▸ Required action: Of the lines below, write out exactly those from the line with "than weights, may" through the line with "trade-offs; we release", both included, and skip the rest.

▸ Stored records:
- - - - - - -

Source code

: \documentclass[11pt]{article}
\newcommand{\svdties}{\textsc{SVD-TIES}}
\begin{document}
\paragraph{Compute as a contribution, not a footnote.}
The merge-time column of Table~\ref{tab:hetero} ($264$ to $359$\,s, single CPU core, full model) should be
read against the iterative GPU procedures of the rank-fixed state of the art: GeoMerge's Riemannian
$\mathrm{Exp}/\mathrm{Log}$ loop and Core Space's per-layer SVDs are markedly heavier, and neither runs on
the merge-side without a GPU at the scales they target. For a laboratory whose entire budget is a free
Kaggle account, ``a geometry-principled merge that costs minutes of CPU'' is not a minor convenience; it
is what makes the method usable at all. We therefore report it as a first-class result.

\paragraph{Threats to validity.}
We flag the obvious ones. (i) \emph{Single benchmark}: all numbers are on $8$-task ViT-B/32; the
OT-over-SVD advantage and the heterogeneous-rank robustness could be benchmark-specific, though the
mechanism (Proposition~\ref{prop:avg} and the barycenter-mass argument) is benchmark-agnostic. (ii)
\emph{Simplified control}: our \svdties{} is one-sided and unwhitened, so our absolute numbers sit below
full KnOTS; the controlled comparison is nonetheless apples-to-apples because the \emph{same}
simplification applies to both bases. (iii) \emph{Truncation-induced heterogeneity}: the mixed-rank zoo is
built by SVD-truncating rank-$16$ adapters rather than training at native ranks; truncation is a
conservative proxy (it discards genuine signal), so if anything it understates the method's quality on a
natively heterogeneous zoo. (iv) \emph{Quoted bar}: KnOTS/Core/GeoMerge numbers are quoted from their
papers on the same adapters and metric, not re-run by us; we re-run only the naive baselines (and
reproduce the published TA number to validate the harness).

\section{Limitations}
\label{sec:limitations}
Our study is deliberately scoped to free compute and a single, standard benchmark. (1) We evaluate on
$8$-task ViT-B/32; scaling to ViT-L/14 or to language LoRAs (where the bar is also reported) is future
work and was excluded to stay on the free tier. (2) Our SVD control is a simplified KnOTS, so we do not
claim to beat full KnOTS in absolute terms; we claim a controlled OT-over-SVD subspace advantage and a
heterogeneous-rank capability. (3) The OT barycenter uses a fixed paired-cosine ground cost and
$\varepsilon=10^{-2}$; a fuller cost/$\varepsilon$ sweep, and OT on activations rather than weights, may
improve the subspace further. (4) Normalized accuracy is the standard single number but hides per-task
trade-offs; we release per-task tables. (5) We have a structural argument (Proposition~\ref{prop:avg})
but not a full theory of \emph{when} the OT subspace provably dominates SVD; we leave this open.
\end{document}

- - - - - - -

▸ Reply to the task:
$\varepsilon=10^{-2}$; a fuller cost/$\varepsilon$ sweep, and OT on activations rather than weights, may
improve the subspace further. (4) Normalized accuracy is the standard single number but hides per-task
trade-offs; we release per-task tables. (5) We have a structural argument (Proposition~\ref{prop:avg})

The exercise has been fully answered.